◆ What you will do:
Whenever a line of the records below contains the word "estudantes", copy that line.

◆ Provided data:
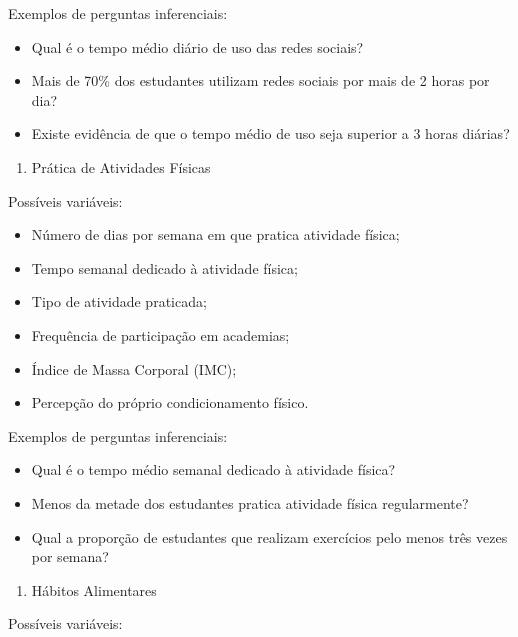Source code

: \documentclass[
  letterpaper,
  DIV=11,
  numbers=noendperiod]{scrreprt}
\providecommand{\tightlist}{%
  \setlength{\itemsep}{0pt}\setlength{\parskip}{0pt}}\usepackage{longtable,booktabs,array}
\begin{document}
Exemplos de perguntas inferenciais:

\begin{itemize}
\tightlist
\item
  Qual é o tempo médio diário de uso das redes sociais?
\item
  Mais de 70\% dos estudantes utilizam redes sociais por mais de 2 horas
  por dia?
\item
  Existe evidência de que o tempo médio de uso seja superior a 3 horas
  diárias?
\end{itemize}

\begin{enumerate}
\def\labelenumi{\arabic{enumi}.}
\setcounter{enumi}{3}
\tightlist
\item
  Prática de Atividades Físicas
\end{enumerate}

Possíveis variáveis:

\begin{itemize}
\tightlist
\item
  Número de dias por semana em que pratica atividade física;
\item
  Tempo semanal dedicado à atividade física;
\item
  Tipo de atividade praticada;
\item
  Frequência de participação em academias;
\item
  Índice de Massa Corporal (IMC);
\item
  Percepção do próprio condicionamento físico.
\end{itemize}

Exemplos de perguntas inferenciais:

\begin{itemize}
\tightlist
\item
  Qual é o tempo médio semanal dedicado à atividade física?
\item
  Menos da metade dos estudantes pratica atividade física regularmente?
\item
  Qual a proporção de estudantes que realizam exercícios pelo menos três
  vezes por semana?
\end{itemize}

\begin{enumerate}
\def\labelenumi{\arabic{enumi}.}
\setcounter{enumi}{4}
\tightlist
\item
  Hábitos Alimentares
\end{enumerate}

Possíveis variáveis:
\end{document}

◆ Final answer:
  Mais de 70\% dos estudantes utilizam redes sociais por mais de 2 horas
  Menos da metade dos estudantes pratica atividade física regularmente?
  Qual a proporção de estudantes que realizam exercícios pelo menos três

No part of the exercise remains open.